Last week's release of a tenth anniversary edition of Grand Theft Auto 3 on mobile devices presents developers and publishers with brand new opportunities in exercising the power of their back catalogues, and demonstrates just how far portable technology has progressed. But can the classic games of yesteryear work effectively on the touchscreen-driven interfaces that have defined the new mobile era? And to put it bluntly, are these titles good enough to compete with current mobile games?
The response to Rockstar's mobile GTA3 offering has mostly been positive, but its release has generated some controversy. Some view it as a straightforward port that in no way challenges the best that portable gaming currently offers, and yet still struggles to maintain graphical integrity. Alternatively it's been viewed as conclusive affirmation that mobile gaming is slowly growing up - that the divide between home and mobile gaming is blurring, and that with small tweaks, complex content is perfectly at home on devices geared towards casual gaming.
Publishers and developers will be looking at what Rockstar has achieved with GTA3 on mobile, and wondering which of their own classics they can exhume from the archives.
Both assessments are equally valid: in many ways, the conversion is a little rough around the edges and the introduction of various shadow glitches, depth-sorting issues and ugly pop-in artifacts that we never saw on the decade-old versions are disappointing. But it's equally important to point out that this is more than just a PC conversion, featuring many of the enhancements Rockstar Vienna added to the original Xbox version of the game which appeared two years after the original release in October 2001.
Think about that for a second: an Xbox in your pocket, with a catalogue of potential games spanning an entire console generation. The ability to run games of that quality and complexity - and in high definition too, no less - is a compelling proposition, and all made possible through what we would assume is a relatively straightforward porting process.

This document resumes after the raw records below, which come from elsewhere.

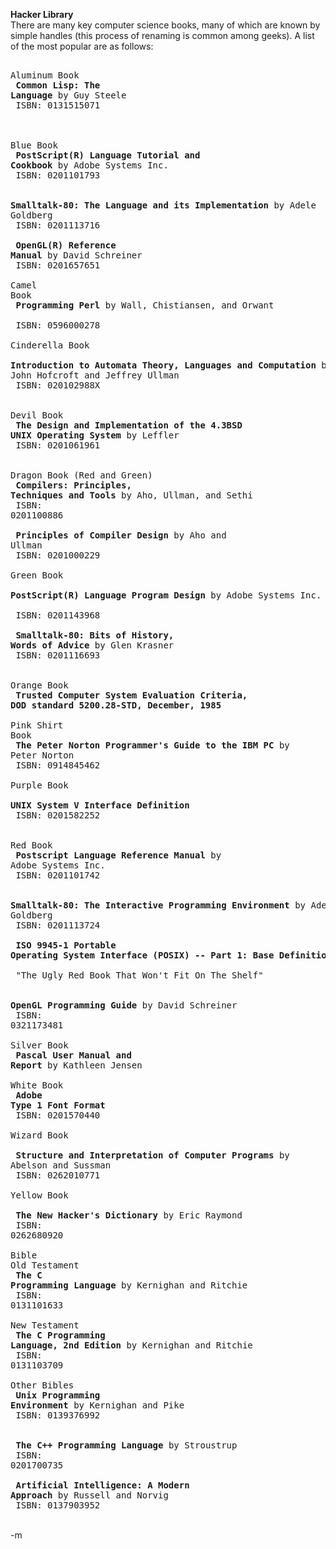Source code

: <b>Hacker Library</b>
<br />There are many key computer science books, many of which are known by simple handles (this process of renaming is common among geeks).  A list of the most popular are as follows:
<br /><pre>
<br />Aluminum Book
<br />    <b>Common Lisp: The Language</b> by Guy Steele
<br />    ISBN: 0131515071  
<br />
<br />Blue Book
<br />    <b>PostScript(R) Language Tutorial and Cookbook</b> by Adobe Systems Inc.
<br />    ISBN: 0201101793
<br />
<br />    <b>Smalltalk-80: The Language and its Implementation</b> by Adele Goldberg
<br />    ISBN: 0201113716
<br />
<br />    <b>OpenGL(R) Reference Manual</b> by David Schreiner
<br />    ISBN: 0201657651 
<br />
<br />Camel Book
<br />    <b>Programming Perl</b> by Wall, Chistiansen, and Orwant
<br />    ISBN: 0596000278 
<br />
<br />Cinderella Book
<br />    <b>Introduction to Automata Theory, Languages and Computation</b> by John Hofcroft and Jeffrey Ullman
<br />    ISBN: 020102988X
<br />
<br />Devil Book
<br />    <b>The Design and Implementation of the 4.3BSD UNIX Operating System</b> by Leffler
<br />    ISBN: 0201061961
<br />
<br />Dragon Book (Red and Green)
<br />    <b>Compilers: Principles, Techniques and Tools</b> by Aho, Ullman, and Sethi
<br />    ISBN: 0201100886
<br />
<br />    <b>Principles of Compiler Design</b> by Aho and Ullman
<br />    ISBN: 0201000229
<br />
<br />Green Book
<br />    <b>PostScript(R) Language Program Design</b> by Adobe Systems Inc.
<br />    ISBN: 0201143968
<br />
<br />    <b>Smalltalk-80: Bits of History, Words of Advice</b> by Glen Krasner
<br />    ISBN: 0201116693
<br />
<br />Orange Book
<br />    <b>Trusted Computer System Evaluation Criteria, DOD standard 5200.28-STD, December, 1985</b>
<br />
<br />Pink Shirt Book
<br />    <b>The Peter Norton Programmer's Guide to the IBM PC</b> by Peter Norton
<br />    ISBN: 0914845462
<br />
<br />Purple Book
<br />    <b>UNIX System V Interface Definition</b>
<br />    ISBN: 0201582252 
<br />
<br />Red Book
<br />    <b>Postscript Language Reference Manual</b> by Adobe Systems Inc.
<br />    ISBN: 0201101742
<br />
<br />    <b>Smalltalk-80: The Interactive Programming Environment</b> by Adele Goldberg
<br />    ISBN: 0201113724
<br />
<br />    <b>ISO 9945-1 Portable Operating System Interface (POSIX) -- Part 1: Base Definitions</b> 
<br />    "The Ugly Red Book That Won't Fit On The Shelf"
<br />
<br />    <b>OpenGL Programming Guide</b> by David Schreiner
<br />    ISBN: 0321173481 
<br />
<br />Silver Book
<br />    <b>Pascal User Manual and Report</b> by Kathleen Jensen
<br />
<br />White Book
<br />    <b>Adobe Type 1 Font Format</b>
<br />    ISBN: 0201570440
<br />
<br />Wizard Book
<br />    <b>Structure and Interpretation of Computer Programs</b> by Abelson and Sussman
<br />    ISBN: 0262010771
<br />
<br />Yellow Book
<br />    <b>The New Hacker's Dictionary</b> by Eric Raymond
<br />    ISBN: 0262680920
<br />
<br />Bible
<br />Old Testament
<br />    <b>The C Programming Language</b> by Kernighan and Ritchie
<br />    ISBN: 0131101633 
<br />
<br />New Testament
<br />    <b>The C Programming Language, 2nd Edition</b> by Kernighan and Ritchie
<br />    ISBN: 0131103709 
<br />
<br />Other Bibles
<br />    <b>Unix Programming Environment</b> by Kernighan and Pike
<br />    ISBN: 0139376992 
<br />
<br />    <b>The C++ Programming Language</b> by Stroustrup
<br />    ISBN: 0201700735 
<br />
<br />    <b>Artificial Intelligence: A Modern Approach</b> by Russell and Norvig
<br />    ISBN: 0137903952 
<br /></pre>
<br />-m
<br />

Also intriguing is that the developers appear to have used the flexibility of the original PC version of the GTA3 engine combined with their own modifications to make the game work on a variety of iOS and Android devices, with specific profiles in play that kick in according to the level of hardware you are using.
On the Android side of things, a user with a full-on Tegra 2-powered tablet gets a significantly superior level of visuals compared to, say, an Xperia Play gamer. With iOS, additional levels of detail are deployed on iPad 2 compared to the iPhone 4. It's an interesting example of how the effort developers put into making their PC games playable on varying levels of hardware continues to pay off with a whole new generation of hardware a decade later.

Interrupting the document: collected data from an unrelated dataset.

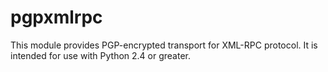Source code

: pgpxmlrpc
=========

This module provides PGP-encrypted transport for XML-RPC protocol.
It is intended for use with Python 2.4 or greater.
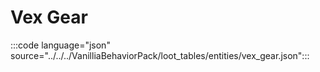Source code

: # Vex Gear

:::code language="json" source="../../../VanilliaBehaviorPack/loot_tables/entities/vex_gear.json":::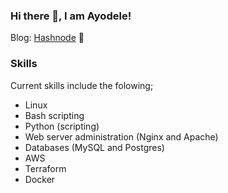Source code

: ### Hi there 👋, I am Ayodele! 

Blog: [Hashnode](https://ayodelespencer.hashnode.dev) :closed_book:

### Skills

Current skills include the folowing;

- Linux
- Bash scripting
- Python (scripting)
- Web server administration (Nginx and Apache)
- Databases (MySQL and Postgres)
- AWS
- Terraform
- Docker


<!--
**ayodele-ademeso/ayodele-ademeso** is a ✨ _special_ ✨ repository because its `README.md` (this file) appears on your GitHub profile.

Here are some ideas to get you started:

- 🔭 I’m currently working on ...
- 🌱 I’m currently learning ...
- 👯 I’m looking to collaborate on ...
- 🤔 I’m looking for help with ...
- 💬 Ask me about ...
- 📫 How to reach me: ...
- 😄 Pronouns: ...
- ⚡ Fun fact: ...
-->
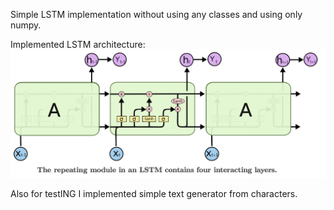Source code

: Simple LSTM implementation without using any classes and using only numpy. 

Implemented LSTM architecture:
![LSTM_image](LSTM%20image.png)

Also for testING I implemented simple text generator from characters.
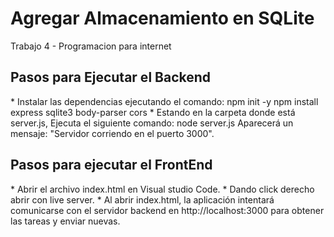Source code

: # Agregar Almacenamiento en SQLite
 Trabajo 4 - Programacion para internet
<h2>Pasos para Ejecutar el Backend</h2>
* Instalar las dependencias ejecutando el comando:
  npm init -y 
  npm install express sqlite3 body-parser cors
* Estando en la carpeta donde está server.js, Ejecuta el siguiente comando:
  node server.js
  Aparecerá un mensaje: "Servidor corriendo en el puerto 3000".

 <h2>Pasos para ejecutar el FrontEnd</h2>
 * Abrir el archivo index.html en Visual studio Code.
 * Dando click derecho abrir con live server.
 * Al abrir index.html, la aplicación intentará comunicarse con el servidor backend en http://localhost:3000 para obtener las tareas y enviar nuevas.
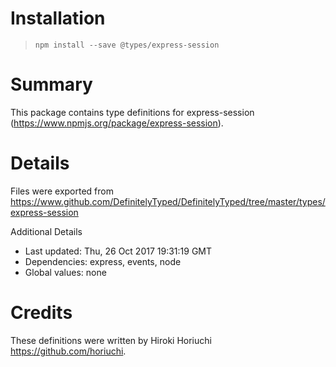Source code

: # Installation
> `npm install --save @types/express-session`

# Summary
This package contains type definitions for express-session (https://www.npmjs.org/package/express-session).

# Details
Files were exported from https://www.github.com/DefinitelyTyped/DefinitelyTyped/tree/master/types/express-session

Additional Details
 * Last updated: Thu, 26 Oct 2017 19:31:19 GMT
 * Dependencies: express, events, node
 * Global values: none

# Credits
These definitions were written by Hiroki Horiuchi <https://github.com/horiuchi>.
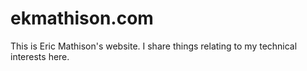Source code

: ekmathison.com
==============

This is Eric Mathison's website. I share things relating to my technical interests here.

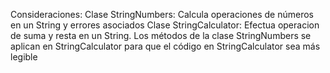 Consideraciones:
Clase StringNumbers: Calcula operaciones de números en un String y errores asociados
Clase StringCalculator: Efectua operacion de suma y resta en un String.
Los métodos de la clase StringNumbers se aplican en StringCalculator para que el código en StringCalculator sea más legible
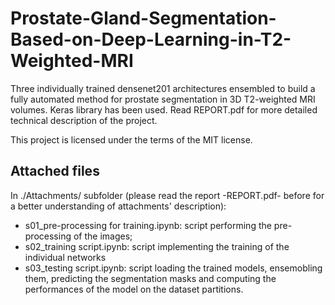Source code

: # Prostate-Gland-Segmentation-Based-on-Deep-Learning-in-T2-Weighted-MRI
Three individually trained densenet201 architectures ensembled to build a fully automated method for prostate segmentation in
3D T2-weighted MRI volumes. Keras library has been used. Read REPORT.pdf for more detailed technical description of the project.

This project is licensed under the terms of the MIT license.

## Attached files
In ./Attachments/ subfolder (please read the report -REPORT.pdf-  before for a better understanding of attachments' description):
* s01_pre-processing for training.ipynb: script performing the pre-processing of the images;
* s02_training script.ipynb: script implementing the training of the individual networks
* s03_testing script.ipynb: script loading the trained models, ensemobling them, predicting the segmentation masks and computing the performances of the model on the dataset partitions.
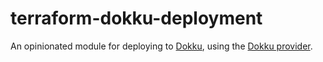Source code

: # terraform-dokku-deployment

An opinionated module for deploying to [Dokku](https://dokku.com), using the
[Dokku provider](https://registry.terraform.io/providers/aliksend/dokku/latest/docs).
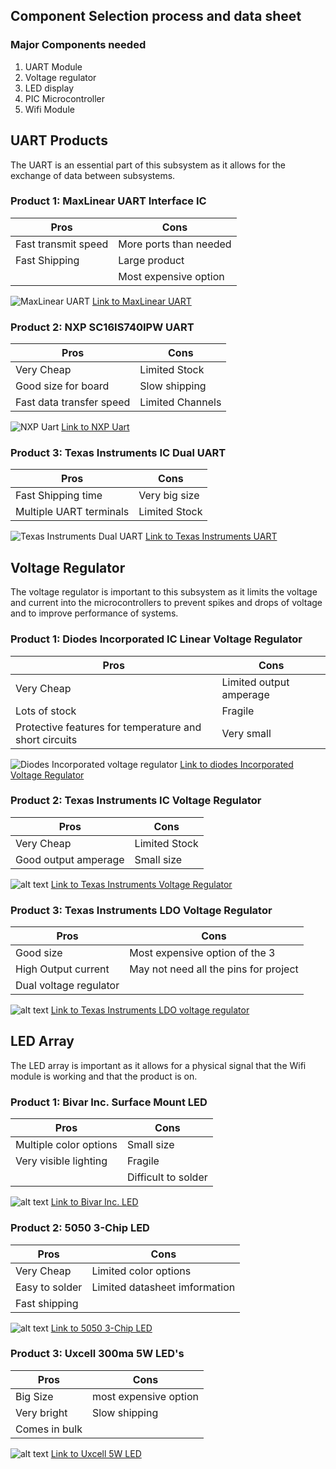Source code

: ## Component Selection process and data sheet

### Major Components needed

1. UART Module
2. Voltage regulator
3. LED display
4. PIC Microcontroller
5. Wifi Module



## UART Products
The UART is an essential part of this subsystem as it allows for the exchange of data between subsystems.

### Product 1: MaxLinear UART Interface IC

Pros                 |  Cons 
---------------------|----------------
 Fast transmit speed | More ports than needed
Fast Shipping        | Large product
                     | Most expensive option

![MaxLinear UART](UARTpic1.webp)
[Link to MaxLinear UART](https://www.mouser.com/ProductDetail/MaxLinear/ST16C554CQ64-F?qs%3DsGAEpiMZZMuyKkoWRCJ2WK2LkBH%2Fe8DzpnRsCY%2FOJKM%3D)

### Product 2: NXP SC16IS740IPW UART

Pros                      |  Cons 
--------------------------|----------------
Very Cheap                | Limited Stock
Good size for board       | Slow shipping
Fast data transfer speed  | Limited Channels

![NXP Uart](UART2.jpg)
[Link to NXP Uart](https://www.futureelectronics.com/p/semiconductors--signal-interface--uart/sc16is740ipw-112-nxp-7849771)

### Product 3: Texas Instruments IC Dual UART

Pros                      |  Cons 
--------------------------|----------------
Fast Shipping time        | Very big size
Multiple UART terminals   | Limited Stock

![Texas Instruments Dual UART](UART3.jpg)
[Link to Texas Instruments UART](https://www.digikey.com/en/products/detail/texas-instruments/TL16C2550PFBR/2451287?gQT=2)

## Voltage Regulator
The voltage regulator is important to this subsystem as it limits the voltage and current into the microcontrollers to prevent spikes and drops of voltage and to improve performance of systems.

### Product 1: Diodes Incorporated IC Linear Voltage Regulator

Pros                                                    |  Cons 
--------------------------------------------------------|----------------
Very Cheap                                              | Limited output amperage
Lots of stock                                           | Fragile
Protective features for temperature and short circuits  | Very small

![Diodes Incorporated voltage regulator](VoltageReg1-1.jpg)
[Link to diodes Incorporated Voltage Regulator](https://www.digikey.com/en/products/detail/diodes-incorporated/AS78L05RTR-G1/8545831?gQT=1)

### Product 2: Texas Instruments IC Voltage Regulator

Pros                      |  Cons 
--------------------------|----------------
Very Cheap                | Limited Stock
Good output amperage      | Small size

![alt text](VoltReg2.jpg)
[Link to Texas Instruments Voltage Regulator](https://www.digikey.com/en/products/detail/texas-instruments/TLV70245DBVT/3313487?gclsrc=aw.ds&&utm_adgroup=Texas%20Instruments&utm_source=google&utm_medium=cpc&utm_campaign=PMax%20Shopping_Supplier_Texas%20Instruments&utm_term=&utm_content=Texas%20Instruments&utm_id=go_cmp-17816159938_adg-_ad-__dev-c_ext-_prd-3313487_sig-CjwKCAiAtYy9BhBcEiwANWQQL6YN1oEZa4xfyE7WO1s_B3ArOTaa2NjwByYHu9_ywzZCVhIErApSexoC3EAQAvD_BwE&gad_source=1&gclid=CjwKCAiAtYy9BhBcEiwANWQQL6YN1oEZa4xfyE7WO1s_B3ArOTaa2NjwByYHu9_ywzZCVhIErApSexoC3EAQAvD_BwE&gclsrc=aw.ds)

### Product 3: Texas Instruments LDO Voltage Regulator

Pros                      |  Cons 
--------------------------|----------------
Good size                 | Most expensive option of the 3
High Output current       | May not need all the pins for project
Dual voltage regulator    | 

![alt text](VoltReg3.webp)
[Link to Texas Instruments LDO voltage regulator](https://www.mouser.com/ProductDetail/Texas-Instruments/TPS70102PWP?qs%3DbkMXpVdiF41JmXPuczOpzA%3D%3D%26mgh%3D1%26srsltid%3DAfmBOoqtSqjdChy1NdfwYW6UW45uYxGgOzW0J132YBuycw3jOd45rfBqCuM%26gQT%3D1)

## LED Array
The LED array is important as it allows for a physical signal that the Wifi module is working and that the product is on.

### Product 1: Bivar Inc. Surface Mount LED

Pros                      |  Cons 
--------------------------|----------------
Multiple color options    | Small size
Very visible lighting     | Fragile
                          | Difficult to solder

![alt text](LED1.jpg)
[Link to Bivar Inc. LED](https://www.digikey.com/en/products/detail/bivar-inc/SM1204RGB/22671473?gQT%3D0)

### Product 2: 5050 3-Chip LED

Pros               |  Cons 
-------------------|----------------
Very Cheap         | Limited color options
Easy to solder     | Limited datasheet imformation
Fast shipping      | 

![alt text](LED2.webp)
[Link to 5050 3-Chip LED](https://www.superbrightleds.com/5050-smd-led-rgb-surface-mount-led-with-120-degree-viewing-angle-5050-smd-led?utm_campaign%3Dorganic-shopping%26utm_source%3Dgoogle%26utm_medium%3Dorganic%26utm_content%3D5050-RGB%26srsltid%3DAfmBOooJD4D2FlV9ukr4DnvELExSd1mPQ7Bp3z10UX3Wtdf2yv3rNDuDGCw%26gQT%3D0)

### Product 3: Uxcell 300ma 5W LED's

Pros           |  Cons 
---------------|----------------
Big Size       | most expensive option
Very bright    | Slow shipping
Comes in bulk  |

![alt text](LED3.webp)
[Link to Uxcell 5W LED](https://www.harfington.com/products/p-g0371e78e?currency%3DUSD%26variant%3D42123817255161%26utm_source%3Dgoogle%26utm_medium%3Dcpc%26utm_campaign%3DGoogle%2BShopping%26stkn%3Df8e35277684b%26srsltid%3DAfmBOopDPs2dY0Yu_6We4VzthXQTzpV-xCvpU5PApDJU0VGKCbteNZTKDkA%26gQT%3D0)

How do we know this? Well, remarkably, the core assets are mostly unchanged from the PC original, leading to many erstwhile GTA3 modders to come out of retirement to try their luck at improving Rockstar's work. A jailbroken iOS device is needed for this level of tweakery, but it seems that modifications to the game can be carried out on Android platforms without any kind of hacking. Industrious modders are already hard at work enabling features only iPad 2 owners get to see on their more lowly phones, and the settings they're adjusting are the ones they've been working with for years. Impressive work is appearing just days after the game's release.
Many developers will be looking at what Rockstar has achieved with GTA3 and wondering which of their own classics they can exhume from the archives. After all, the phenomenon of the HD remake is already providing plenty of revenue from the Xbox 360 and PlayStation 3, so why not bring mobile into the equation? GTA3 demonstrates that games can't just be ported across with little thought given to the way in which they will be played on the mobile platforms. In this respect, the conversion has both its strengths and weaknesses.
If you look at the comparison movie above you'll see that the most striking difference between the mobile game and the circa-2003 Xbox conversion is the radically altered colour scheme. The hazy look to the visuals has been dispensed with, the development team coming up with a deeper, stronger and brighter colour scheme that better suits varying mobile configurations (screens, specifically). It's also an acknowledgement that these devices are used in a variety of environments; the original look simply wouldn't play particularly well outdoors, for example.